▶ Exercise details
Return all lines from the entries below in which the word "cast" is present.

[[ Supplied records open ]]

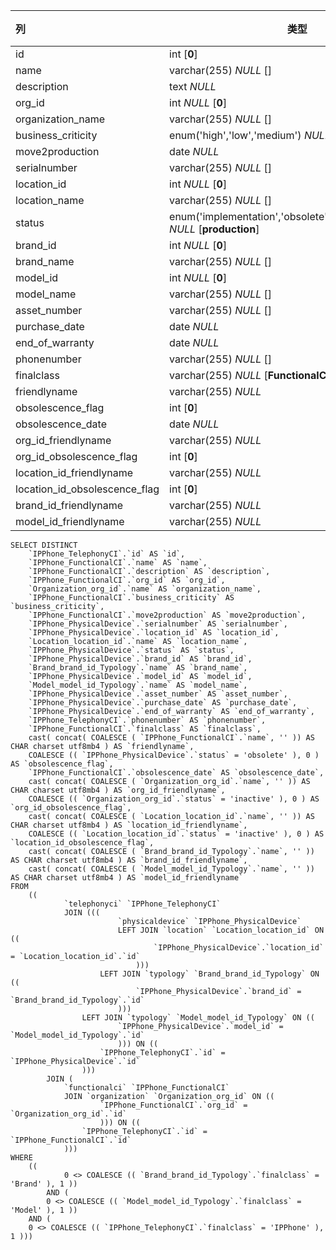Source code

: | 列                            | 类型                                                         | 注释 |
| :---------------------------- | ------------------------------------------------------------ | ---- |
| id                            | int [**0**]                                                  |      |
| name                          | varchar(255) *NULL* []                                       |      |
| description                   | text *NULL*                                                  |      |
| org_id                        | int *NULL* [**0**]                                           |      |
| organization_name             | varchar(255) *NULL* []                                       |      |
| business_criticity            | enum('high','low','medium') *NULL* [**low**]                 |      |
| move2production               | date *NULL*                                                  |      |
| serialnumber                  | varchar(255) *NULL* []                                       |      |
| location_id                   | int *NULL* [**0**]                                           |      |
| location_name                 | varchar(255) *NULL* []                                       |      |
| status                        | enum('implementation','obsolete','production','stock') *NULL* [**production**] |      |
| brand_id                      | int *NULL* [**0**]                                           |      |
| brand_name                    | varchar(255) *NULL* []                                       |      |
| model_id                      | int *NULL* [**0**]                                           |      |
| model_name                    | varchar(255) *NULL* []                                       |      |
| asset_number                  | varchar(255) *NULL* []                                       |      |
| purchase_date                 | date *NULL*                                                  |      |
| end_of_warranty               | date *NULL*                                                  |      |
| phonenumber                   | varchar(255) *NULL* []                                       |      |
| finalclass                    | varchar(255) *NULL* [**FunctionalCI**]                       |      |
| friendlyname                  | varchar(255) *NULL*                                          |      |
| obsolescence_flag             | int [**0**]                                                  |      |
| obsolescence_date             | date *NULL*                                                  |      |
| org_id_friendlyname           | varchar(255) *NULL*                                          |      |
| org_id_obsolescence_flag      | int [**0**]                                                  |      |
| location_id_friendlyname      | varchar(255) *NULL*                                          |      |
| location_id_obsolescence_flag | int [**0**]                                                  |      |
| brand_id_friendlyname         | varchar(255) *NULL*                                          |      |
| model_id_friendlyname         | varchar(255) *NULL*                                          |      |

```
SELECT DISTINCT
	`IPPhone_TelephonyCI`.`id` AS `id`,
	`IPPhone_FunctionalCI`.`name` AS `name`,
	`IPPhone_FunctionalCI`.`description` AS `description`,
	`IPPhone_FunctionalCI`.`org_id` AS `org_id`,
	`Organization_org_id`.`name` AS `organization_name`,
	`IPPhone_FunctionalCI`.`business_criticity` AS `business_criticity`,
	`IPPhone_FunctionalCI`.`move2production` AS `move2production`,
	`IPPhone_PhysicalDevice`.`serialnumber` AS `serialnumber`,
	`IPPhone_PhysicalDevice`.`location_id` AS `location_id`,
	`Location_location_id`.`name` AS `location_name`,
	`IPPhone_PhysicalDevice`.`status` AS `status`,
	`IPPhone_PhysicalDevice`.`brand_id` AS `brand_id`,
	`Brand_brand_id_Typology`.`name` AS `brand_name`,
	`IPPhone_PhysicalDevice`.`model_id` AS `model_id`,
	`Model_model_id_Typology`.`name` AS `model_name`,
	`IPPhone_PhysicalDevice`.`asset_number` AS `asset_number`,
	`IPPhone_PhysicalDevice`.`purchase_date` AS `purchase_date`,
	`IPPhone_PhysicalDevice`.`end_of_warranty` AS `end_of_warranty`,
	`IPPhone_TelephonyCI`.`phonenumber` AS `phonenumber`,
	`IPPhone_FunctionalCI`.`finalclass` AS `finalclass`,
	cast( concat( COALESCE ( `IPPhone_FunctionalCI`.`name`, '' )) AS CHAR charset utf8mb4 ) AS `friendlyname`,
	COALESCE (( `IPPhone_PhysicalDevice`.`status` = 'obsolete' ), 0 ) AS `obsolescence_flag`,
	`IPPhone_FunctionalCI`.`obsolescence_date` AS `obsolescence_date`,
	cast( concat( COALESCE ( `Organization_org_id`.`name`, '' )) AS CHAR charset utf8mb4 ) AS `org_id_friendlyname`,
	COALESCE (( `Organization_org_id`.`status` = 'inactive' ), 0 ) AS `org_id_obsolescence_flag`,
	cast( concat( COALESCE ( `Location_location_id`.`name`, '' )) AS CHAR charset utf8mb4 ) AS `location_id_friendlyname`,
	COALESCE (( `Location_location_id`.`status` = 'inactive' ), 0 ) AS `location_id_obsolescence_flag`,
	cast( concat( COALESCE ( `Brand_brand_id_Typology`.`name`, '' )) AS CHAR charset utf8mb4 ) AS `brand_id_friendlyname`,
	cast( concat( COALESCE ( `Model_model_id_Typology`.`name`, '' )) AS CHAR charset utf8mb4 ) AS `model_id_friendlyname` 
FROM
	((
			`telephonyci` `IPPhone_TelephonyCI`
			JOIN (((
						`physicaldevice` `IPPhone_PhysicalDevice`
						LEFT JOIN `location` `Location_location_id` ON ((
								`IPPhone_PhysicalDevice`.`location_id` = `Location_location_id`.`id` 
							)))
					LEFT JOIN `typology` `Brand_brand_id_Typology` ON ((
							`IPPhone_PhysicalDevice`.`brand_id` = `Brand_brand_id_Typology`.`id` 
						)))
				LEFT JOIN `typology` `Model_model_id_Typology` ON ((
						`IPPhone_PhysicalDevice`.`model_id` = `Model_model_id_Typology`.`id` 
						))) ON ((
					`IPPhone_TelephonyCI`.`id` = `IPPhone_PhysicalDevice`.`id` 
				)))
		JOIN (
			`functionalci` `IPPhone_FunctionalCI`
			JOIN `organization` `Organization_org_id` ON ((
					`IPPhone_FunctionalCI`.`org_id` = `Organization_org_id`.`id` 
					))) ON ((
				`IPPhone_TelephonyCI`.`id` = `IPPhone_FunctionalCI`.`id` 
			))) 
WHERE
	((
			0 <> COALESCE (( `Brand_brand_id_Typology`.`finalclass` = 'Brand' ), 1 )) 
		AND (
		0 <> COALESCE (( `Model_model_id_Typology`.`finalclass` = 'Model' ), 1 )) 
	AND (
	0 <> COALESCE (( `IPPhone_TelephonyCI`.`finalclass` = 'IPPhone' ), 1 )))
```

[[ Supplied records closed ]]

▶ Task solution
	cast( concat( COALESCE ( `IPPhone_FunctionalCI`.`name`, '' )) AS CHAR charset utf8mb4 ) AS `friendlyname`,
	cast( concat( COALESCE ( `Organization_org_id`.`name`, '' )) AS CHAR charset utf8mb4 ) AS `org_id_friendlyname`,
	cast( concat( COALESCE ( `Location_location_id`.`name`, '' )) AS CHAR charset utf8mb4 ) AS `location_id_friendlyname`,
	cast( concat( COALESCE ( `Brand_brand_id_Typology`.`name`, '' )) AS CHAR charset utf8mb4 ) AS `brand_id_friendlyname`,
	cast( concat( COALESCE ( `Model_model_id_Typology`.`name`, '' )) AS CHAR charset utf8mb4 ) AS `model_id_friendlyname` 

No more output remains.